Fort de mes revers, apprenant de mes erreurs, renforcés par mes cours, j'ai alors compris que le droit à l'information et à la communication, un droit fondamental de chaque personne, de chaque communauté et de chaque peuple, implique le fait de recevoir une information objective, précise, complète et transparente sur la réalité et de s'exprimer librement par l'intermédiaire des divers moyens de communication. Et la tâche primordiale du journaliste est donc de respecter et de promouvoir le droit de chaque personne et de chaque peuple à une information objective. Cette objectivité nécessite, autant que possible, l'utilisation de diverses sources d'information. Elle requiert la vérification des faits et la description du contexte dans lequel ces faits s'inscrivent. L'information est ainsi un bien social et non un simple produit. Le rôle social du journaliste exige de sa part un haut niveau d'intégrité. Il doit agir en toute sincérité et liberté, en accord avec sa conscience. Il doit donc s'abstenir de travailler à l'encontre de ses convictions et de révéler ses sources d'information. Il doit refuser toute forme de rémunération illicite, directe ou indirecte, et la promotion d'intérêts contraires au bien commun. Il doit résister aux pressions abusives de quelque pouvoir que ce soit.

Il a le devoir de respecter le droit des personnes à la vie privée et à la dignité. Ce qui exige du journaliste la protection des droits et de la réputation d'autrui et l'interdiction de la diffamation, de la calomnie, de l'injure, de l'offense et de l'insinuation malveillante.
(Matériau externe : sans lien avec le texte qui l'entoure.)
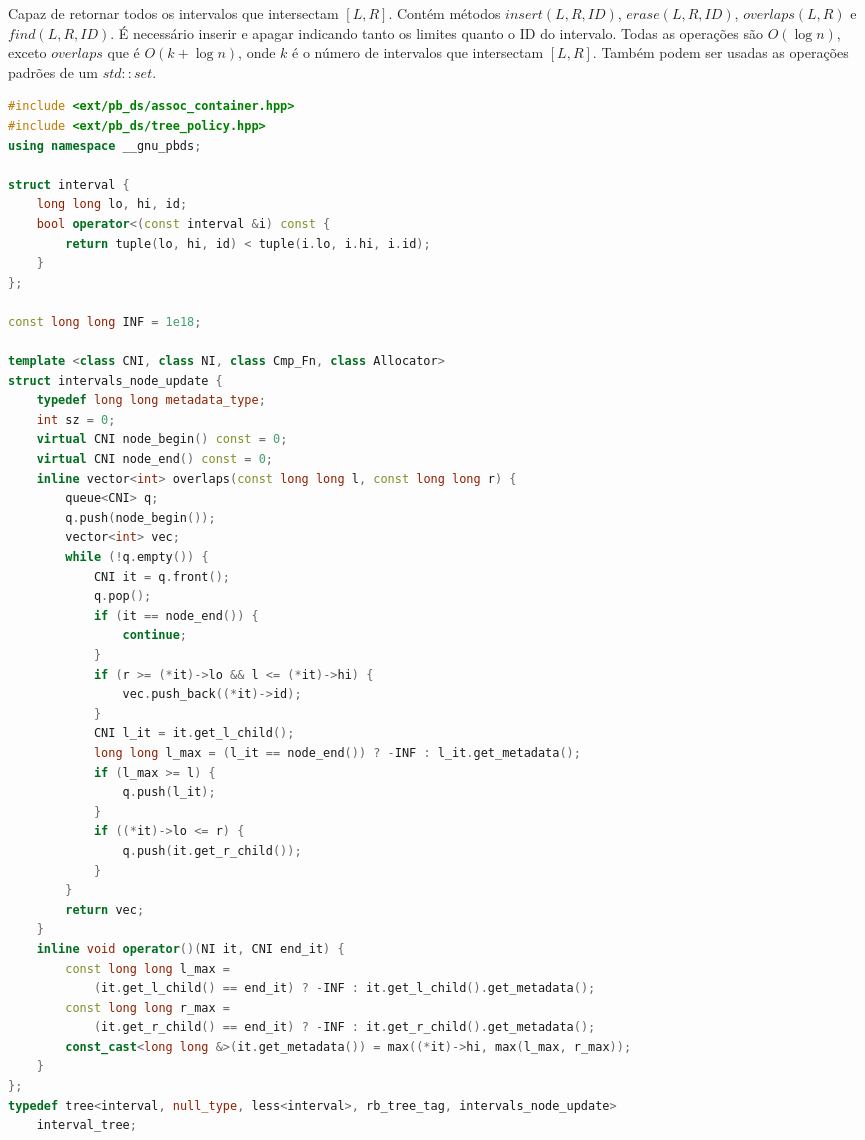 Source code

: \documentclass[11pt, a4paper, oneside]{book}
\begin{document}
Capaz de retornar todos os intervalos que intersectam $[L, R]$. Contém métodos $insert({L, R, ID})$, $erase({L, R, ID})$, $overlaps(L, R)$ e $find({L, R, ID})$. É necessário inserir e apagar indicando tanto os limites quanto o ID do intervalo. Todas as operações são $O(\log n)$, exceto $overlaps$ que é $O(k + \log n)$, onde $k$ é o número de intervalos que intersectam $[L, R]$. Também podem ser usadas as operações padrões de um $std::set$.

\hfill

\begin{multicols}{2}
\begin{lstlisting}[language=C++]
#include <ext/pb_ds/assoc_container.hpp>
#include <ext/pb_ds/tree_policy.hpp>
using namespace __gnu_pbds;

struct interval {
    long long lo, hi, id;
    bool operator<(const interval &i) const {
        return tuple(lo, hi, id) < tuple(i.lo, i.hi, i.id);
    }
};

const long long INF = 1e18;

template <class CNI, class NI, class Cmp_Fn, class Allocator>
struct intervals_node_update {
    typedef long long metadata_type;
    int sz = 0;
    virtual CNI node_begin() const = 0;
    virtual CNI node_end() const = 0;
    inline vector<int> overlaps(const long long l, const long long r) {
        queue<CNI> q;
        q.push(node_begin());
        vector<int> vec;
        while (!q.empty()) {
            CNI it = q.front();
            q.pop();
            if (it == node_end()) {
                continue;
            }
            if (r >= (*it)->lo && l <= (*it)->hi) {
                vec.push_back((*it)->id);
            }
            CNI l_it = it.get_l_child();
            long long l_max = (l_it == node_end()) ? -INF : l_it.get_metadata();
            if (l_max >= l) {
                q.push(l_it);
            }
            if ((*it)->lo <= r) {
                q.push(it.get_r_child());
            }
        }
        return vec;
    }
    inline void operator()(NI it, CNI end_it) {
        const long long l_max =
            (it.get_l_child() == end_it) ? -INF : it.get_l_child().get_metadata();
        const long long r_max =
            (it.get_r_child() == end_it) ? -INF : it.get_r_child().get_metadata();
        const_cast<long long &>(it.get_metadata()) = max((*it)->hi, max(l_max, r_max));
    }
};
typedef tree<interval, null_type, less<interval>, rb_tree_tag, intervals_node_update>
    interval_tree;
\end{lstlisting}
\end{multicols}
\end{document}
J'ai appris que toute erreur commise par un journaliste peut lui coûter un procès en diffamation ou en diffusion de fausses nouvelles. Elle peut induire une condamnation pécuniaire de son entreprise civilement responsable. J'ai appris que l'irresponsabilité d'un journaliste peut briser un couple, disloquer une famille, faire perdre à quelqu'un un travail, causer des blessures “impansables”. J'ai appris que la plume d'un journaliste est un couteau à double tranchant : il peut s'en servir pour faire du bien, comme il peut s'en servir pour faire du mal, s'il est dépourvu de toute éthique et de toute déontologie.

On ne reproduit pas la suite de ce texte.